Saved entries
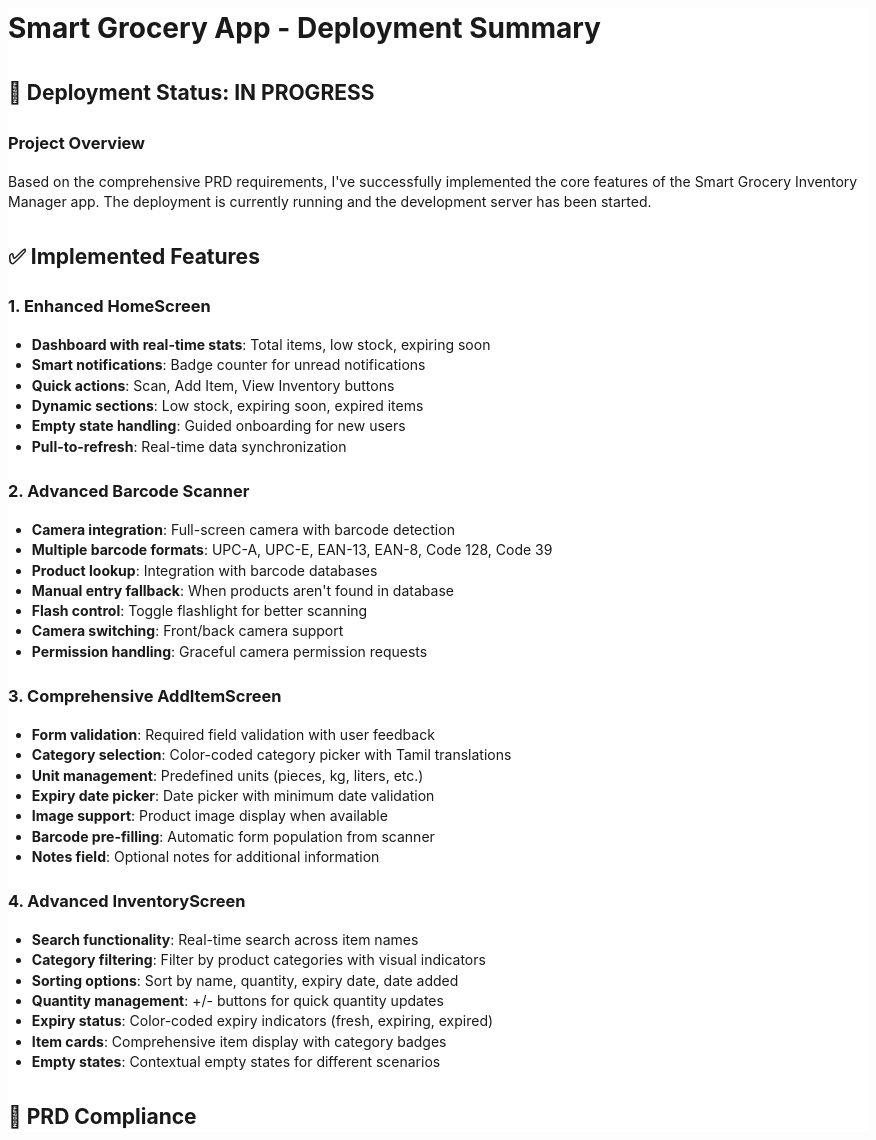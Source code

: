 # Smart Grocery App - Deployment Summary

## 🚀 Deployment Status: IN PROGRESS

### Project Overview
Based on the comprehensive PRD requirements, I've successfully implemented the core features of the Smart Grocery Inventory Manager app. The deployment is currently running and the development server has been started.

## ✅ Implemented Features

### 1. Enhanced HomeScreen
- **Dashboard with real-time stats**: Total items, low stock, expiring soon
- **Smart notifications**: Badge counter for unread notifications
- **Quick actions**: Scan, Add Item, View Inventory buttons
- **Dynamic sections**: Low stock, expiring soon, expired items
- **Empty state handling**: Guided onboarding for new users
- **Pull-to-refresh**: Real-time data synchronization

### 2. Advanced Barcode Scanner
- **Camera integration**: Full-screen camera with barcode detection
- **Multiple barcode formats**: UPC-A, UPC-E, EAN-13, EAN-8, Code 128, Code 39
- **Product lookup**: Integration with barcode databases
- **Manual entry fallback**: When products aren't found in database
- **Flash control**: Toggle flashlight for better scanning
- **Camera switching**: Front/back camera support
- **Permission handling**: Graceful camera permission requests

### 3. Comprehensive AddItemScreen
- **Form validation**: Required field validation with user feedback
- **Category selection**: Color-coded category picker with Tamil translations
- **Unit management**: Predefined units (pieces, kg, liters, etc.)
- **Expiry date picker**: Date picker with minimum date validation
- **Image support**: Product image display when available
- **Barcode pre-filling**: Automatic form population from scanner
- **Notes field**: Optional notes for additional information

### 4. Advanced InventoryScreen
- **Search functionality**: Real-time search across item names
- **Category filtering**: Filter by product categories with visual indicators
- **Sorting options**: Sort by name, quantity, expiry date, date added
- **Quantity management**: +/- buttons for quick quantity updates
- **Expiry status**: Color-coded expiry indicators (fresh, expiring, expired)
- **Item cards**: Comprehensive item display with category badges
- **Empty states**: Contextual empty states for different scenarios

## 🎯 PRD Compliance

* * *

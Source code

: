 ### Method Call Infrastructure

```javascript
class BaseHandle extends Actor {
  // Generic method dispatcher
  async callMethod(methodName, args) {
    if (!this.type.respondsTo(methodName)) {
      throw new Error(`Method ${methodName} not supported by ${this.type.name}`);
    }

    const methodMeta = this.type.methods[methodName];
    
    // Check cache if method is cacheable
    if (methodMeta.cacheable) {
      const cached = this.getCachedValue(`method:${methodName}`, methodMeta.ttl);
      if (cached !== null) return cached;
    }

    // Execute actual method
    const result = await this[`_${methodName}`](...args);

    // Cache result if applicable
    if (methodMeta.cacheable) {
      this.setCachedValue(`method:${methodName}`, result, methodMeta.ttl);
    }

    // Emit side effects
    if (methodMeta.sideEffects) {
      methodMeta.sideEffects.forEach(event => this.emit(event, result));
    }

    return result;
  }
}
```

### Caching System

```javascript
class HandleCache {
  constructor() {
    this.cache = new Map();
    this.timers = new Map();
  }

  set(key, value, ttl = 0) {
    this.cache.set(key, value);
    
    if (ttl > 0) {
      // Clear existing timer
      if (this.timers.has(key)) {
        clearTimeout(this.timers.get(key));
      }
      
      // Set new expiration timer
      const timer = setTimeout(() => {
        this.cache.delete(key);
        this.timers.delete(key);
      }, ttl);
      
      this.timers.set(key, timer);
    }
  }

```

==

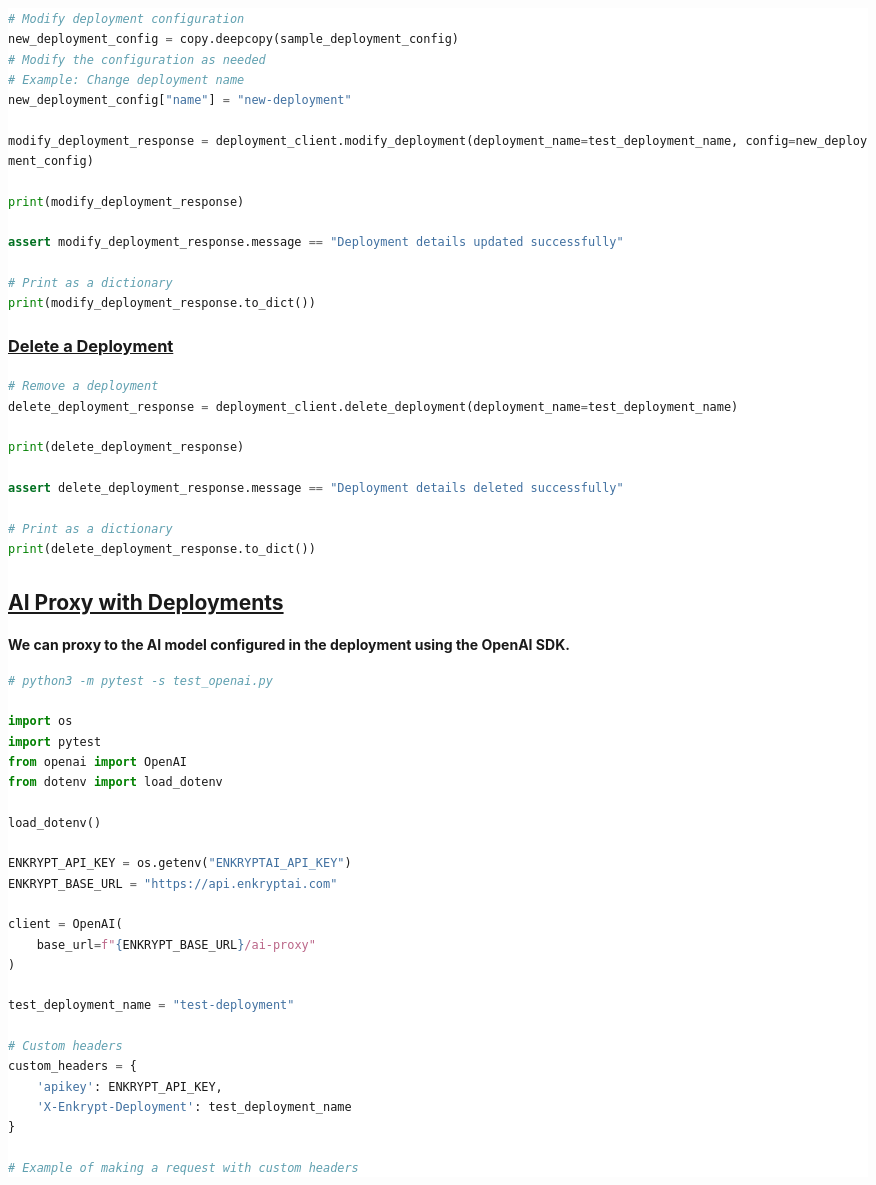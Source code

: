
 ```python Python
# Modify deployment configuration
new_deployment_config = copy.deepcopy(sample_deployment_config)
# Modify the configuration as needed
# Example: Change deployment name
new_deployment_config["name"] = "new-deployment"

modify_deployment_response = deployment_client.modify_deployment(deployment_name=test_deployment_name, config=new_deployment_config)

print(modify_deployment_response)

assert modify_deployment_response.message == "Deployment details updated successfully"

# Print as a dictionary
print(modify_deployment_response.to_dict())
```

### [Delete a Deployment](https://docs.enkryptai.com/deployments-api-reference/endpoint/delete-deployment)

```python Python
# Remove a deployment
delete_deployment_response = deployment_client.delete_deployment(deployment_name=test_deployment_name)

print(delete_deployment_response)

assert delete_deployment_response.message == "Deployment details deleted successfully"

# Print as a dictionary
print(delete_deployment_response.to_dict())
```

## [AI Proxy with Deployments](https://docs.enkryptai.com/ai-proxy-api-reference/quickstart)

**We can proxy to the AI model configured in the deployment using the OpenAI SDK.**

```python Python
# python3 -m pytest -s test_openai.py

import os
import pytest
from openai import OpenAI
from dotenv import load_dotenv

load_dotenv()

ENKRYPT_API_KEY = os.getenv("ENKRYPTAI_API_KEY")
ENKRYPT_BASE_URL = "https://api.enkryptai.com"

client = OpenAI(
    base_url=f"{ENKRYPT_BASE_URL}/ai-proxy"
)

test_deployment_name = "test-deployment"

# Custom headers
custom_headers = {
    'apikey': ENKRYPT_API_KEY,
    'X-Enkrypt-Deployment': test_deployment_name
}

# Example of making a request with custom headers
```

What the exercise asks
Each line in the data that holds the string "display" should be found and copied.

Finished exercise
- **Image support**: Product image display when available
- **Item cards**: Comprehensive item display with category badges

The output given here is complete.